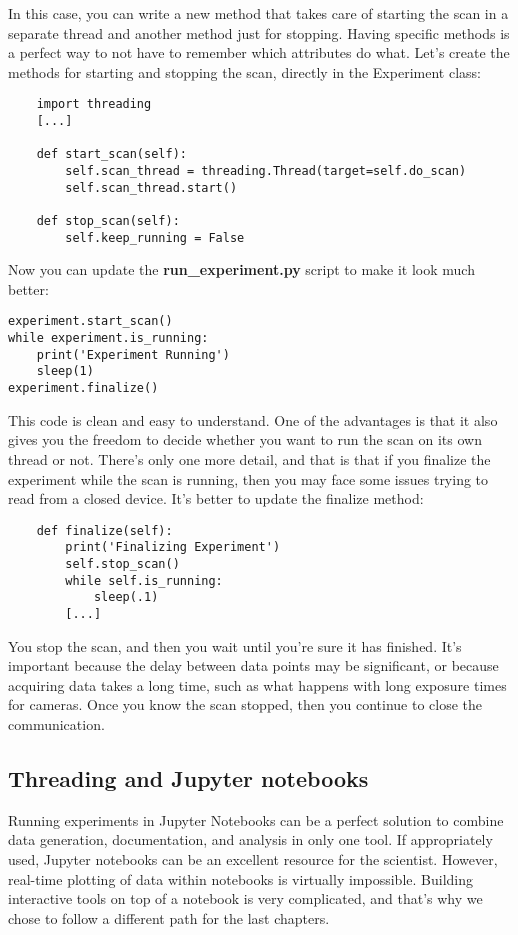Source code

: In this case, you can write a new method that takes care of starting the scan in a separate thread and another method just for stopping. Having specific methods is a perfect way to not have to remember which attributes do what. Let's create the methods for starting and stopping the scan, directly in the Experiment class:

\begin{verbatim}
    import threading
    [...]

    def start_scan(self):
        self.scan_thread = threading.Thread(target=self.do_scan)
        self.scan_thread.start()

    def stop_scan(self):
        self.keep_running = False
\end{verbatim}

Now you can update the \textbf{run\_experiment.py} script to make it look much better:

\begin{verbatim}
experiment.start_scan()
while experiment.is_running:
    print('Experiment Running')
    sleep(1)
experiment.finalize()
\end{verbatim}

This code is clean and easy to understand. One of the advantages is that it also gives you the freedom to decide whether you want to run the scan on its own thread or not. There's only one more detail, and that is that if you finalize the experiment while the scan is running, then you may face some issues trying to read from a closed device. It's better to update the finalize method:

\begin{verbatim}
    def finalize(self):
        print('Finalizing Experiment')
        self.stop_scan()
        while self.is_running:
            sleep(.1)
        [...]
\end{verbatim}

You stop the scan, and then you wait until you're sure it has finished. It's important because the delay between data points may be significant, or because acquiring data takes a long time, such as what happens with long exposure times for cameras. Once you know the scan stopped, then you continue to close the communication.

\subsection{Threading and Jupyter notebooks}\label{subsec:jupyter}
Running experiments in Jupyter Notebooks can be a perfect solution to combine data generation, documentation, and analysis in only one tool. If appropriately used, Jupyter notebooks can be an excellent resource for the scientist. However, real-time plotting of data within notebooks is virtually impossible. Building interactive tools on top of a notebook is very complicated, and that's why we chose to follow a different path for the last chapters.

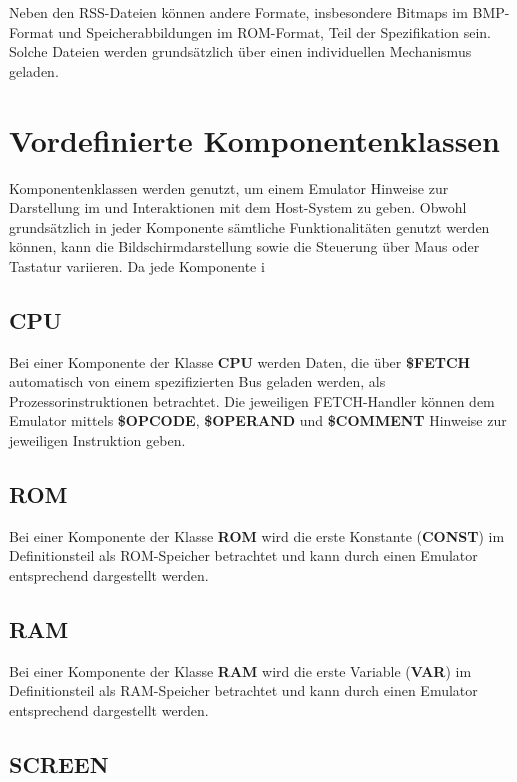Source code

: \documentclass{scrartcl}
\begin{document}
\vspace{10pt}
\noindent Neben den RSS-Dateien können andere Formate, insbesondere Bitmaps im BMP-Format und Speicherabbildungen im ROM-Format, Teil der Spezifikation sein. Solche Dateien werden grundsätzlich über einen individuellen Mechanismus geladen.

\section{Vordefinierte Komponentenklassen}

\noindent Komponentenklassen werden genutzt, um einem Emulator Hinweise zur Darstellung im und Interaktionen mit dem Host-System zu geben. Obwohl grundsätzlich in jeder Komponente sämtliche Funktionalitäten genutzt werden können, kann die Bildschirmdarstellung sowie die Steuerung über Maus oder Tastatur variieren. Da jede Komponente i

\subsection{CPU}

\noindent Bei einer Komponente der Klasse \textbf{CPU} werden Daten, die über \textbf{\$FETCH} automatisch von einem spezifizierten Bus geladen werden, als Prozessorinstruktionen betrachtet. Die jeweiligen FETCH-Handler können dem Emulator mittels \textbf{\$OPCODE}, \textbf{\$OPERAND} und \textbf{\$COMMENT} Hinweise zur jeweiligen Instruktion geben.

\subsection{ROM}

\noindent Bei einer Komponente der Klasse \textbf{ROM} wird die erste Konstante (\textbf{CONST}) im Definitionsteil als ROM-Speicher betrachtet und kann durch einen Emulator entsprechend dargestellt werden.

\subsection{RAM}

\noindent Bei einer Komponente der Klasse \textbf{RAM} wird die erste Variable (\textbf{VAR}) im Definitionsteil als RAM-Speicher betrachtet und kann durch einen Emulator entsprechend dargestellt werden.

\subsection{SCREEN}
\end{document}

___

All lines above in which the word "method" occurs should be identified and copied.

: In this case, you can write a new method that takes care of starting the scan in a separate thread and another method just for stopping. Having specific methods is a perfect way to not have to remember which attributes do what. Let's create the methods for starting and stopping the scan, directly in the Experiment class:
This code is clean and easy to understand. One of the advantages is that it also gives you the freedom to decide whether you want to run the scan on its own thread or not. There's only one more detail, and that is that if you finalize the experiment while the scan is running, then you may face some issues trying to read from a closed device. It's better to update the finalize method:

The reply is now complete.